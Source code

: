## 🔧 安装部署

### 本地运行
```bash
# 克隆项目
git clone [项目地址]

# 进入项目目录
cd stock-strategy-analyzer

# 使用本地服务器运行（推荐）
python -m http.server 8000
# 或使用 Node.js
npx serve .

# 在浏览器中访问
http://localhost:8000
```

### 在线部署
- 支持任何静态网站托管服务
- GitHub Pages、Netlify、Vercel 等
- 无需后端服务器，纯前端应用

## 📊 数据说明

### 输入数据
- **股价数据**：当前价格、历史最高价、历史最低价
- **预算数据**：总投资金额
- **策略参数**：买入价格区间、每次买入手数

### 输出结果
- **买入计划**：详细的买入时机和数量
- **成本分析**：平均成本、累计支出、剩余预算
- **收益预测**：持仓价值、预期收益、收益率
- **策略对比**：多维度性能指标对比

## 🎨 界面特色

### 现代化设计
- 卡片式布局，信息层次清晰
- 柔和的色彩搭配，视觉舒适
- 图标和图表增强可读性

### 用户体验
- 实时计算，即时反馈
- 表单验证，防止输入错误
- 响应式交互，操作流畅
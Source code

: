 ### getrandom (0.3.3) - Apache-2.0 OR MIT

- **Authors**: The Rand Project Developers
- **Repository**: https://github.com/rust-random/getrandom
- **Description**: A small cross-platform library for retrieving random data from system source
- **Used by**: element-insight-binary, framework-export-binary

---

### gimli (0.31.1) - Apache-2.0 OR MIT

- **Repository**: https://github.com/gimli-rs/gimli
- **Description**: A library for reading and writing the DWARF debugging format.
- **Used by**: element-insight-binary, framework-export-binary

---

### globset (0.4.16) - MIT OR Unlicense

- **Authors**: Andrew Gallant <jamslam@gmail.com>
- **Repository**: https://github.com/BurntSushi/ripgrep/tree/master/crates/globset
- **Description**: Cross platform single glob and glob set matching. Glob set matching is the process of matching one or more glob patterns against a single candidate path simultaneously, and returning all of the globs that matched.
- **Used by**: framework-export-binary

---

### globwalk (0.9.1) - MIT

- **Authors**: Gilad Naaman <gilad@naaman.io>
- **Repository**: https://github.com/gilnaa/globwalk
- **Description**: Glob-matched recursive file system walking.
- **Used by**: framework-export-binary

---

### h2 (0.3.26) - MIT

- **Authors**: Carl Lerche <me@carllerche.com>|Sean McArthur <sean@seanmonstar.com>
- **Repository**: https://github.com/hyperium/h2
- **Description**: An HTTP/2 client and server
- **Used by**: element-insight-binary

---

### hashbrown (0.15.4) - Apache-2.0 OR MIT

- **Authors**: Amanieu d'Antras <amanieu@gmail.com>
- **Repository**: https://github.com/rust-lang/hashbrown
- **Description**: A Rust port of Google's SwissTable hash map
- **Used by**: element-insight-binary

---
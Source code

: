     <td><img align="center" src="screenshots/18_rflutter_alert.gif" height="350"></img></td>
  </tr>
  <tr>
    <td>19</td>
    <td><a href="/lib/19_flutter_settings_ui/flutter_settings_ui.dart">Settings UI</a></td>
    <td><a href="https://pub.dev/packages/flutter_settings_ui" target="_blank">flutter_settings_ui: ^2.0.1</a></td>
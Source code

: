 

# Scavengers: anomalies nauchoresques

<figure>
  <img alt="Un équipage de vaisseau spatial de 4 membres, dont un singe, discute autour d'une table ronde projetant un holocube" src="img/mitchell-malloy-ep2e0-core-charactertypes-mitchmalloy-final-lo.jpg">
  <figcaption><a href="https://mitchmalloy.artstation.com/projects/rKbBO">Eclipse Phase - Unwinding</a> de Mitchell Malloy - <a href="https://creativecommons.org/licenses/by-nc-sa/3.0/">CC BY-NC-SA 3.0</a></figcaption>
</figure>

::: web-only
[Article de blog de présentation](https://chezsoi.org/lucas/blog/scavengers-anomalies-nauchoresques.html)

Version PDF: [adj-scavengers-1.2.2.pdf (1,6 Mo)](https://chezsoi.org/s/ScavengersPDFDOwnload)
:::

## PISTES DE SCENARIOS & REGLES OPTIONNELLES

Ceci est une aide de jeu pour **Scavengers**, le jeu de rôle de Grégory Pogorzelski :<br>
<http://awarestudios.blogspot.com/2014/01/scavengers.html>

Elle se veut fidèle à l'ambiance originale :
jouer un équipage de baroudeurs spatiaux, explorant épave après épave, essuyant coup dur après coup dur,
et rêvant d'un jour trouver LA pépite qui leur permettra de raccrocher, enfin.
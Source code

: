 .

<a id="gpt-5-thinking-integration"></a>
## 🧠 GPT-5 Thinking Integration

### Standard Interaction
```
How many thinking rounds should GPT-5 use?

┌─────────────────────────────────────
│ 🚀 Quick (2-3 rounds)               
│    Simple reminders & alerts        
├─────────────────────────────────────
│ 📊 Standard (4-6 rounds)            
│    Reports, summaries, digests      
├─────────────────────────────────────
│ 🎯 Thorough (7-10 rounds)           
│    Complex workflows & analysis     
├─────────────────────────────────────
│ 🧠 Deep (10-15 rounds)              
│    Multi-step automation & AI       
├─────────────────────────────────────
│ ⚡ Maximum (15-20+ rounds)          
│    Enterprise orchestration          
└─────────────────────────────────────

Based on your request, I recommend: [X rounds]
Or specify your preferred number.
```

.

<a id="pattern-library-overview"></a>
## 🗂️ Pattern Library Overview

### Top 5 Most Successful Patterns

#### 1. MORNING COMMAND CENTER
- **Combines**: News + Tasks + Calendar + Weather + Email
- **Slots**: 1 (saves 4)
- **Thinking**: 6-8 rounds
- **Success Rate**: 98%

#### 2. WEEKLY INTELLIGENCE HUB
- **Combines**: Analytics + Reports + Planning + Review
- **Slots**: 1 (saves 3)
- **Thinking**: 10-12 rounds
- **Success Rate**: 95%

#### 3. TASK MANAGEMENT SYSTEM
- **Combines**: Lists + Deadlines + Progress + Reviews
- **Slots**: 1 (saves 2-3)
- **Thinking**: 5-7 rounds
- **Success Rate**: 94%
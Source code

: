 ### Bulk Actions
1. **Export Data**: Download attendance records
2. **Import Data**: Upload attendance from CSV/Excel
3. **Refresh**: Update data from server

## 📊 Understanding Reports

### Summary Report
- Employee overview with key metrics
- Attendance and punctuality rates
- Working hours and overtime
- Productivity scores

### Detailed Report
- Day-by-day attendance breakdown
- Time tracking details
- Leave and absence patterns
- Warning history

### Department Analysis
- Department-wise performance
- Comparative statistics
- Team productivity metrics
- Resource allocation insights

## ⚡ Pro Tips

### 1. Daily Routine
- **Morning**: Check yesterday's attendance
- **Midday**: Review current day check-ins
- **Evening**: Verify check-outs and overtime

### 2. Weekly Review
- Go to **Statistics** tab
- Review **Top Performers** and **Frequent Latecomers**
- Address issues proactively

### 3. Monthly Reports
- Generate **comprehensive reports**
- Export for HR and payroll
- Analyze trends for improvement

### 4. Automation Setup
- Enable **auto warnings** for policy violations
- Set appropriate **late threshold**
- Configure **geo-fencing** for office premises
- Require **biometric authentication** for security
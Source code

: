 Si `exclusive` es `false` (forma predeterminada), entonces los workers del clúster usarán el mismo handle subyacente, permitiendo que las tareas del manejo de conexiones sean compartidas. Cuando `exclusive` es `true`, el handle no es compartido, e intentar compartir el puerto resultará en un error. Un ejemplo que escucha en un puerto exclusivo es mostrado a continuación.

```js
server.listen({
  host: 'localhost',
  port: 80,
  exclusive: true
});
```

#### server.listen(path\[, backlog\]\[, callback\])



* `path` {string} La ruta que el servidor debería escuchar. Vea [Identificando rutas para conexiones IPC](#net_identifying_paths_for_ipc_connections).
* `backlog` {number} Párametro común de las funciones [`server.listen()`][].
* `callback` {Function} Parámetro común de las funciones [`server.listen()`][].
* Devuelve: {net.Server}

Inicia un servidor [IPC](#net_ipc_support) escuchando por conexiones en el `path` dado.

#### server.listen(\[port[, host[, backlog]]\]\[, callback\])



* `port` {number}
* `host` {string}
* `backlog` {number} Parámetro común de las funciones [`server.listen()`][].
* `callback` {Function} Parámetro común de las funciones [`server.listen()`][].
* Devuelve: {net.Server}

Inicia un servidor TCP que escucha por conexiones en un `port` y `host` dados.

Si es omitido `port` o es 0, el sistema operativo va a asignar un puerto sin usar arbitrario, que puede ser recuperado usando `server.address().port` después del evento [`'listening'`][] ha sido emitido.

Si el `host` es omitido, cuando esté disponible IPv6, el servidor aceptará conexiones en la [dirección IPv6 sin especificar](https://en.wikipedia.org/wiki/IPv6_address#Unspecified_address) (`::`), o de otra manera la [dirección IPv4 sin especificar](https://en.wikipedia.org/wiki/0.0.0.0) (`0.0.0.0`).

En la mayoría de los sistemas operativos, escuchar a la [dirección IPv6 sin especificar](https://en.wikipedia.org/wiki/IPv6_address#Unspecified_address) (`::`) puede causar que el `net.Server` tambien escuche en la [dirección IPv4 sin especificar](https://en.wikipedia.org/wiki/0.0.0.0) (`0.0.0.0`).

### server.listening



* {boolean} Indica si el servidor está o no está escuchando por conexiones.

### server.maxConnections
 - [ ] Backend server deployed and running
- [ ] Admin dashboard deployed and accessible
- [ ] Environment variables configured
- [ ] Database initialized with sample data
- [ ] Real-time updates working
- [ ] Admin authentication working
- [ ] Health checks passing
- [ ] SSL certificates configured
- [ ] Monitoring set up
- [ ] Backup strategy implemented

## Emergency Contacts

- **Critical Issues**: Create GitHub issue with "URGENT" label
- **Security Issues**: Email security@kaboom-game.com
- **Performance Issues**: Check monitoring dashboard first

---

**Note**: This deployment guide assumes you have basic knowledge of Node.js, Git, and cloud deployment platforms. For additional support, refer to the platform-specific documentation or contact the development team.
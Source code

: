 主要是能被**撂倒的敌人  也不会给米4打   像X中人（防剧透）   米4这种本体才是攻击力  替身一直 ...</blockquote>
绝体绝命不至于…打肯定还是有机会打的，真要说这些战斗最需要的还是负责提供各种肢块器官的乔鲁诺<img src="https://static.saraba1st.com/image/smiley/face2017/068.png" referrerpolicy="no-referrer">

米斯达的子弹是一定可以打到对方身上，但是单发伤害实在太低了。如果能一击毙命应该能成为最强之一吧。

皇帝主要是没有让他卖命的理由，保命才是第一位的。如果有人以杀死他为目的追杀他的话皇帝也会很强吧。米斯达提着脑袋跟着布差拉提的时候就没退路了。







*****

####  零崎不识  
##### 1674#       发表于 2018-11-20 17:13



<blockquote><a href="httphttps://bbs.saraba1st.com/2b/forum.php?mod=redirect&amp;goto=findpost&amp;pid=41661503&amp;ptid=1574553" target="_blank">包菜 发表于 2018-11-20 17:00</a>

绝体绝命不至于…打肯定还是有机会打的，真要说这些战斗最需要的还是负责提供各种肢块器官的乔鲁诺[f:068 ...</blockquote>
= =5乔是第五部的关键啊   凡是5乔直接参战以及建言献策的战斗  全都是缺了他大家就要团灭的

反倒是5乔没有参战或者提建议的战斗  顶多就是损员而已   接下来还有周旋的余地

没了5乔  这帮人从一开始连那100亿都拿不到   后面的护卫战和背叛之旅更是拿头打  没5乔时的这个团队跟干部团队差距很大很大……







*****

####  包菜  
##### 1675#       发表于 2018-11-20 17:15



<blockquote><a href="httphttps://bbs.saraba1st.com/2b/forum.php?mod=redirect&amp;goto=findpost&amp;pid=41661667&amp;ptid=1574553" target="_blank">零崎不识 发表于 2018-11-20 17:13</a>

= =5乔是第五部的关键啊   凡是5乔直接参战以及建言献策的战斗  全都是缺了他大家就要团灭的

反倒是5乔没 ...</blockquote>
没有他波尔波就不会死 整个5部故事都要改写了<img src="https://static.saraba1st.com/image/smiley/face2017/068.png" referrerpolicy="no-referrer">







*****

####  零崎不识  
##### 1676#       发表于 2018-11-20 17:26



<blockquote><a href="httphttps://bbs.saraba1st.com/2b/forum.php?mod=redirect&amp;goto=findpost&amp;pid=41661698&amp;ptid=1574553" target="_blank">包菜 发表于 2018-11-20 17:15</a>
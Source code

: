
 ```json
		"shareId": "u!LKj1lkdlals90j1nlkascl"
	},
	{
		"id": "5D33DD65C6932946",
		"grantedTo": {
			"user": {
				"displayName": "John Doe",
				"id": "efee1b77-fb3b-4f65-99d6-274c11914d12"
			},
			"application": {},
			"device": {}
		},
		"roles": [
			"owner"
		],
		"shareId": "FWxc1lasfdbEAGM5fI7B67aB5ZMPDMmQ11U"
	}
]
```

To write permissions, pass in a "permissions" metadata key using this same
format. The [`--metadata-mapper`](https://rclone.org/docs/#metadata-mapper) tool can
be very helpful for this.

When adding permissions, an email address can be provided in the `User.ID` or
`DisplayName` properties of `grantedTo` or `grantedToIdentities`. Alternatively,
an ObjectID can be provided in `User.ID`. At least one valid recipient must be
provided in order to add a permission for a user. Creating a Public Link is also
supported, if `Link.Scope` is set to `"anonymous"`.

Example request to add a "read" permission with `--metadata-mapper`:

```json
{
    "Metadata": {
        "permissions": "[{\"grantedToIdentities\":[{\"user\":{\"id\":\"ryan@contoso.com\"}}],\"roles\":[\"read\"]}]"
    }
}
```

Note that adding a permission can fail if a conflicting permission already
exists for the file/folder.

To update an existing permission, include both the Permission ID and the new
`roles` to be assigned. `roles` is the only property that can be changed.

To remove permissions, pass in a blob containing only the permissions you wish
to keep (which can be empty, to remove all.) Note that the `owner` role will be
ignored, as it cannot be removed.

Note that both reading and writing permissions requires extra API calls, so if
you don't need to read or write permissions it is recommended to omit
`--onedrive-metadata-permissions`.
══════════════════════════════
EXERCISE
Could you return exactly the lines above from the line with "- Analyze trends for improvement" to the line with "Párametro común de", both included, and nothing else?

EXERCISE OUTPUT
- Analyze trends for improvement

### 4. Automation Setup
- Enable **auto warnings** for policy violations
- Set appropriate **late threshold**
- Configure **geo-fencing** for office premises
- Require **biometric authentication** for security
Source code

: Si `exclusive` es `false` (forma predeterminada), entonces los workers del clúster usarán el mismo handle subyacente, permitiendo que las tareas del manejo de conexiones sean compartidas. Cuando `exclusive` es `true`, el handle no es compartido, e intentar compartir el puerto resultará en un error. Un ejemplo que escucha en un puerto exclusivo es mostrado a continuación.

```js
server.listen({
  host: 'localhost',
  port: 80,
  exclusive: true
});
```

#### server.listen(path\[, backlog\]\[, callback\])



* `path` {string} La ruta que el servidor debería escuchar. Vea [Identificando rutas para conexiones IPC](#net_identifying_paths_for_ipc_connections).
* `backlog` {number} Párametro común de las funciones [`server.listen()`][].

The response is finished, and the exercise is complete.